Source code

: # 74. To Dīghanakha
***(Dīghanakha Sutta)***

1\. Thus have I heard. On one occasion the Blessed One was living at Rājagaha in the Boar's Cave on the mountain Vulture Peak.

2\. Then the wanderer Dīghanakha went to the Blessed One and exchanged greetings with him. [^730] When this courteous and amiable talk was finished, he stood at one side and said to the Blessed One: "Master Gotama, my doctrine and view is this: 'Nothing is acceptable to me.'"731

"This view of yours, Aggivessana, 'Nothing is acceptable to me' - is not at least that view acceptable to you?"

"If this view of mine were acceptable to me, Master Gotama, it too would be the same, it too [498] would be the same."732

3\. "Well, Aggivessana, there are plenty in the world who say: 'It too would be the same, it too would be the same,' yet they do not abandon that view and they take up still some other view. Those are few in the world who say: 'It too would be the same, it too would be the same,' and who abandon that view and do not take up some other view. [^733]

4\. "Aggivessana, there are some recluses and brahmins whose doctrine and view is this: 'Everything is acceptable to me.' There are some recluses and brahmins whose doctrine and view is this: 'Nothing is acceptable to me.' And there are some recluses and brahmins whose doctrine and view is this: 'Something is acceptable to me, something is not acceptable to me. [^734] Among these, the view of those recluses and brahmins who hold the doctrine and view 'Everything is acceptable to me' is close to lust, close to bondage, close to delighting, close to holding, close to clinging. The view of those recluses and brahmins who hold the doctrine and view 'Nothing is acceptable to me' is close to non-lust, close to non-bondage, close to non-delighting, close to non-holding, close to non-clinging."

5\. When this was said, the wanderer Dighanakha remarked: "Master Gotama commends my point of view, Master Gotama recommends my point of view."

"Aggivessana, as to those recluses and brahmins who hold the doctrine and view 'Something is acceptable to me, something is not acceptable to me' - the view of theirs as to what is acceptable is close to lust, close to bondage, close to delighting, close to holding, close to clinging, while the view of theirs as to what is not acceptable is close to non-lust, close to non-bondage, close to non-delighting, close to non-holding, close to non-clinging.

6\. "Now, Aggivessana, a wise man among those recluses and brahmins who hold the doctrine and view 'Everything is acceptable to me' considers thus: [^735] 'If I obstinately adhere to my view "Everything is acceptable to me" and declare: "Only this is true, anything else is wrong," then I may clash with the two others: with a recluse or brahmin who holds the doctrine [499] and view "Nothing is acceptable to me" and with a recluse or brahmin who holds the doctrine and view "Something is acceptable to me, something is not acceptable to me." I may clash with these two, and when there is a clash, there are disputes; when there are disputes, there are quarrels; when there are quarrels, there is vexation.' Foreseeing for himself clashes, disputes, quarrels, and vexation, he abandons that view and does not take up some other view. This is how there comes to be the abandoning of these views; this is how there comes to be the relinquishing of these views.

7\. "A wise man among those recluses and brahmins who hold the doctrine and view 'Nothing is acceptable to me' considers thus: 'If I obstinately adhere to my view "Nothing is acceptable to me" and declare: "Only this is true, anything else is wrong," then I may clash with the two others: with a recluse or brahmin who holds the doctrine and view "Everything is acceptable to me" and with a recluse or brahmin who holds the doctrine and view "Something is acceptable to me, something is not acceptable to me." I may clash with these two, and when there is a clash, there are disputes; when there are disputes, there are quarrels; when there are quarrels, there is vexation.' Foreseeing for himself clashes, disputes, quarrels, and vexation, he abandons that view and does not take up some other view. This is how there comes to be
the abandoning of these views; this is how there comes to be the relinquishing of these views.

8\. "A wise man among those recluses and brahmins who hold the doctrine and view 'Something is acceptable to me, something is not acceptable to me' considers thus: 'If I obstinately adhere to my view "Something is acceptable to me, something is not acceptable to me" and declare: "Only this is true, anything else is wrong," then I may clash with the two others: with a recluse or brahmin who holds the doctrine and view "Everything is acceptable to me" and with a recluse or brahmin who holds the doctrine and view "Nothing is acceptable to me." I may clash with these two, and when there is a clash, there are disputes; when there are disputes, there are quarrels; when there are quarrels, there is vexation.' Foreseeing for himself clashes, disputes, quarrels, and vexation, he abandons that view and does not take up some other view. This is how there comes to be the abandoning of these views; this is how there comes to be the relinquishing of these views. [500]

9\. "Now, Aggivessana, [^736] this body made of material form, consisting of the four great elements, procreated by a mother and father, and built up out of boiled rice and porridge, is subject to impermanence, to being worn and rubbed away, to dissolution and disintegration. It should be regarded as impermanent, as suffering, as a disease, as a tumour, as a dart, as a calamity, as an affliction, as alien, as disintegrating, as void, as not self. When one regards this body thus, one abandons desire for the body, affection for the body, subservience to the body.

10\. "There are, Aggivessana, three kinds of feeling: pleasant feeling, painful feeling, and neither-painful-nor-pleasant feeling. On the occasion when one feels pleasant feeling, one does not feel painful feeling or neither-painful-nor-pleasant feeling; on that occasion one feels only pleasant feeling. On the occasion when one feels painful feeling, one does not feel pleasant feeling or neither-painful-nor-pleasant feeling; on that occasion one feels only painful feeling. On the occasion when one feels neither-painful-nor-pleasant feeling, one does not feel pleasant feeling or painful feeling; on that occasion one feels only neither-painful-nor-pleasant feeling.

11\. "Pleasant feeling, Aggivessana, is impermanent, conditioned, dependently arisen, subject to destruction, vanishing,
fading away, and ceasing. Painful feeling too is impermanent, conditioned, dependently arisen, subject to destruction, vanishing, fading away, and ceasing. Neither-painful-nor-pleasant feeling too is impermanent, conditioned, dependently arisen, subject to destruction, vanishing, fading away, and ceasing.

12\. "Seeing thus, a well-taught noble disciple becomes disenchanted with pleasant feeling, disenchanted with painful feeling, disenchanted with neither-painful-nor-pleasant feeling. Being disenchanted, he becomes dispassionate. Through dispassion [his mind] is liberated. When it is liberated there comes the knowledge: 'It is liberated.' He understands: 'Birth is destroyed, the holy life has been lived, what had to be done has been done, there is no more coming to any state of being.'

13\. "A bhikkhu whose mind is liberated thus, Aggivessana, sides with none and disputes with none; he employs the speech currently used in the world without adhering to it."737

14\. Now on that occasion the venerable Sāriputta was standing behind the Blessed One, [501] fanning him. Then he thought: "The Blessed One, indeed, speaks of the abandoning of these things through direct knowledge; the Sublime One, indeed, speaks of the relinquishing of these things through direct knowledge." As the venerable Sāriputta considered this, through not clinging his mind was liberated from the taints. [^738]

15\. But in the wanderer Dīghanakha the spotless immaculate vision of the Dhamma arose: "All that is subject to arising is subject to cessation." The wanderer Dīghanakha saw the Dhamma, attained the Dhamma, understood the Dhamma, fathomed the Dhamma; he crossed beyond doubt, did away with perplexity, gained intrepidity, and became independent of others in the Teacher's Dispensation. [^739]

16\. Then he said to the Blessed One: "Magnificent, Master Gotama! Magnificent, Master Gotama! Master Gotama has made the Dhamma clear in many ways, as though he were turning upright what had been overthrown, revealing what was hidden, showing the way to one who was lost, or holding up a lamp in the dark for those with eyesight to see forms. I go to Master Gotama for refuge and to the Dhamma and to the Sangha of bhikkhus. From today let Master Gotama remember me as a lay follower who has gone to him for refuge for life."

------------------------------------------------------------------------

Word for word, restate each of the records above.

Expected answer
Source code

: # 74. To Dīghanakha
***(Dīghanakha Sutta)***

1\. Thus have I heard. On one occasion the Blessed One was living at Rājagaha in the Boar's Cave on the mountain Vulture Peak.

2\. Then the wanderer Dīghanakha went to the Blessed One and exchanged greetings with him. [^730] When this courteous and amiable talk was finished, he stood at one side and said to the Blessed One: "Master Gotama, my doctrine and view is this: 'Nothing is acceptable to me.'"731

"This view of yours, Aggivessana, 'Nothing is acceptable to me' - is not at least that view acceptable to you?"

"If this view of mine were acceptable to me, Master Gotama, it too would be the same, it too [498] would be the same."732

3\. "Well, Aggivessana, there are plenty in the world who say: 'It too would be the same, it too would be the same,' yet they do not abandon that view and they take up still some other view. Those are few in the world who say: 'It too would be the same, it too would be the same,' and who abandon that view and do not take up some other view. [^733]

4\. "Aggivessana, there are some recluses and brahmins whose doctrine and view is this: 'Everything is acceptable to me.' There are some recluses and brahmins whose doctrine and view is this: 'Nothing is acceptable to me.' And there are some recluses and brahmins whose doctrine and view is this: 'Something is acceptable to me, something is not acceptable to me. [^734] Among these, the view of those recluses and brahmins who hold the doctrine and view 'Everything is acceptable to me' is close to lust, close to bondage, close to delighting, close to holding, close to clinging. The view of those recluses and brahmins who hold the doctrine and view 'Nothing is acceptable to me' is close to non-lust, close to non-bondage, close to non-delighting, close to non-holding, close to non-clinging."

5\. When this was said, the wanderer Dighanakha remarked: "Master Gotama commends my point of view, Master Gotama recommends my point of view."

"Aggivessana, as to those recluses and brahmins who hold the doctrine and view 'Something is acceptable to me, something is not acceptable to me' - the view of theirs as to what is acceptable is close to lust, close to bondage, close to delighting, close to holding, close to clinging, while the view of theirs as to what is not acceptable is close to non-lust, close to non-bondage, close to non-delighting, close to non-holding, close to non-clinging.

6\. "Now, Aggivessana, a wise man among those recluses and brahmins who hold the doctrine and view 'Everything is acceptable to me' considers thus: [^735] 'If I obstinately adhere to my view "Everything is acceptable to me" and declare: "Only this is true, anything else is wrong," then I may clash with the two others: with a recluse or brahmin who holds the doctrine [499] and view "Nothing is acceptable to me" and with a recluse or brahmin who holds the doctrine and view "Something is acceptable to me, something is not acceptable to me." I may clash with these two, and when there is a clash, there are disputes; when there are disputes, there are quarrels; when there are quarrels, there is vexation.' Foreseeing for himself clashes, disputes, quarrels, and vexation, he abandons that view and does not take up some other view. This is how there comes to be the abandoning of these views; this is how there comes to be the relinquishing of these views.

7\. "A wise man among those recluses and brahmins who hold the doctrine and view 'Nothing is acceptable to me' considers thus: 'If I obstinately adhere to my view "Nothing is acceptable to me" and declare: "Only this is true, anything else is wrong," then I may clash with the two others: with a recluse or brahmin who holds the doctrine and view "Everything is acceptable to me" and with a recluse or brahmin who holds the doctrine and view "Something is acceptable to me, something is not acceptable to me." I may clash with these two, and when there is a clash, there are disputes; when there are disputes, there are quarrels; when there are quarrels, there is vexation.' Foreseeing for himself clashes, disputes, quarrels, and vexation, he abandons that view and does not take up some other view. This is how there comes to be
the abandoning of these views; this is how there comes to be the relinquishing of these views.

8\. "A wise man among those recluses and brahmins who hold the doctrine and view 'Something is acceptable to me, something is not acceptable to me' considers thus: 'If I obstinately adhere to my view "Something is acceptable to me, something is not acceptable to me" and declare: "Only this is true, anything else is wrong," then I may clash with the two others: with a recluse or brahmin who holds the doctrine and view "Everything is acceptable to me" and with a recluse or brahmin who holds the doctrine and view "Nothing is acceptable to me." I may clash with these two, and when there is a clash, there are disputes; when there are disputes, there are quarrels; when there are quarrels, there is vexation.' Foreseeing for himself clashes, disputes, quarrels, and vexation, he abandons that view and does not take up some other view. This is how there comes to be the abandoning of these views; this is how there comes to be the relinquishing of these views. [500]

9\. "Now, Aggivessana, [^736] this body made of material form, consisting of the four great elements, procreated by a mother and father, and built up out of boiled rice and porridge, is subject to impermanence, to being worn and rubbed away, to dissolution and disintegration. It should be regarded as impermanent, as suffering, as a disease, as a tumour, as a dart, as a calamity, as an affliction, as alien, as disintegrating, as void, as not self. When one regards this body thus, one abandons desire for the body, affection for the body, subservience to the body.

10\. "There are, Aggivessana, three kinds of feeling: pleasant feeling, painful feeling, and neither-painful-nor-pleasant feeling. On the occasion when one feels pleasant feeling, one does not feel painful feeling or neither-painful-nor-pleasant feeling; on that occasion one feels only pleasant feeling. On the occasion when one feels painful feeling, one does not feel pleasant feeling or neither-painful-nor-pleasant feeling; on that occasion one feels only painful feeling. On the occasion when one feels neither-painful-nor-pleasant feeling, one does not feel pleasant feeling or painful feeling; on that occasion one feels only neither-painful-nor-pleasant feeling.

11\. "Pleasant feeling, Aggivessana, is impermanent, conditioned, dependently arisen, subject to destruction, vanishing,
fading away, and ceasing. Painful feeling too is impermanent, conditioned, dependently arisen, subject to destruction, vanishing, fading away, and ceasing. Neither-painful-nor-pleasant feeling too is impermanent, conditioned, dependently arisen, subject to destruction, vanishing, fading away, and ceasing.

12\. "Seeing thus, a well-taught noble disciple becomes disenchanted with pleasant feeling, disenchanted with painful feeling, disenchanted with neither-painful-nor-pleasant feeling. Being disenchanted, he becomes dispassionate. Through dispassion [his mind] is liberated. When it is liberated there comes the knowledge: 'It is liberated.' He understands: 'Birth is destroyed, the holy life has been lived, what had to be done has been done, there is no more coming to any state of being.'

13\. "A bhikkhu whose mind is liberated thus, Aggivessana, sides with none and disputes with none; he employs the speech currently used in the world without adhering to it."737

14\. Now on that occasion the venerable Sāriputta was standing behind the Blessed One, [501] fanning him. Then he thought: "The Blessed One, indeed, speaks of the abandoning of these things through direct knowledge; the Sublime One, indeed, speaks of the relinquishing of these things through direct knowledge." As the venerable Sāriputta considered this, through not clinging his mind was liberated from the taints. [^738]

15\. But in the wanderer Dīghanakha the spotless immaculate vision of the Dhamma arose: "All that is subject to arising is subject to cessation." The wanderer Dīghanakha saw the Dhamma, attained the Dhamma, understood the Dhamma, fathomed the Dhamma; he crossed beyond doubt, did away with perplexity, gained intrepidity, and became independent of others in the Teacher's Dispensation. [^739]

16\. Then he said to the Blessed One: "Magnificent, Master Gotama! Magnificent, Master Gotama! Master Gotama has made the Dhamma clear in many ways, as though he were turning upright what had been overthrown, revealing what was hidden, showing the way to one who was lost, or holding up a lamp in the dark for those with eyesight to see forms. I go to Master Gotama for refuge and to the Dhamma and to the Sangha of bhikkhus. From today let Master Gotama remember me as a lay follower who has gone to him for refuge for life."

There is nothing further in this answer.